"Tell them I was murdered by my mathematics tutor!"
This is the first time I've ever seen this rather good film, but I did read Nicholas Meyer's splendid original novel, at least twice, during my youth. And, while much of the plot was familiar to me, albeit with some jogging of the memory, I din't recall the ending, with the uncomfortably Orientalist overtones: an Ottomas pasha, in 1891, would not, I suspect, of being in the habit of kidnapping European red-headed ladies for his harem as they remindeds him of Circassians he'd, er, known.
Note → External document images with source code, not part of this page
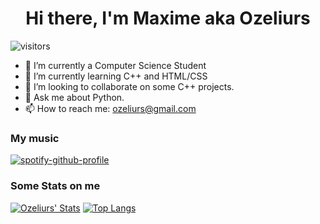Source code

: <h1 align="center">Hi there, I'm Maxime aka Ozeliurs</h1>

![visitors](https://visitor-badge.glitch.me/badge?page_id=oseliurs.badge)

- 🔭 I’m currently a Computer Science Student
- 🌱 I’m currently learning C++ and HTML/CSS
- 👯 I’m looking to collaborate on some C++ projects.
- 💬 Ask me about Python.
- 📫 How to reach me: [ozeliurs@gmail.com](mailto:ozeliurs@gmail.com)

### My music

[![spotify-github-profile](https://spotify-github-profile.vercel.app/api/view?uid=ij8hbagzwbrs3xv770thmuyvt&cover_image=true&theme=default)](https://link.tospotify.com/pjmOWSCWvbb)

### Some Stats on me
[![Ozeliurs' Stats](https://github-readme-stats.vercel.app/api?username=oseliurs)](https://github.com/anuraghazra/github-readme-stats)
[![Top Langs](https://github-readme-stats.vercel.app/api/top-langs/?username=oseliurs&layout=compact)](https://github.com/anuraghazra/github-readme-stats)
Still, that aside(!), this is a bloody good film despite a moderately low wattage cast and a rather straightforward directorial style.
The sets are sumptuous, the location superb, and to cast a film entirely with character actors is no bad thing. Robert Duvall is a good Watson, Alan Arkin carries the film well as Sigmund Freud, And Nicol Williamson- excellent as Merlin in Excalibur- is a superb but necessarily different Holmes, still the deductive genius but coming to terms with his cocaise addiction and haunted by childhood trauma: untill the end, not recalling exact details from the novel, I was worried that he may have been sexually abused as a child by his maths tutor. Thankfully,and wisely, the story does not take this path.... I was a bit worried, after all that cold turkey montage stuff with that phallic snake from The Speckled Band being so very prominent, in a film featuring Sigmund Freud...
It's not all character stuff, though. It's fun to see Holmes and freud work together and learn from each other, much though it felt a little roo easy for Holmes to fall fr the initial ruse and show so little resentment. There's lots of adventure, a sword fight, a train chase,and lots of deduction. Even better, there are lots of nice little Sherlockian touches- and, in the brief mention of the orang-utan case, an oblique reference to a Poe short story starring Holmes' literary progenitor, Auguste Dupin.
The hints of romance at the end, though? Very brave! Overall, then, a film which may lack a certain visual flair but has astrong enough story and cast to carry it through.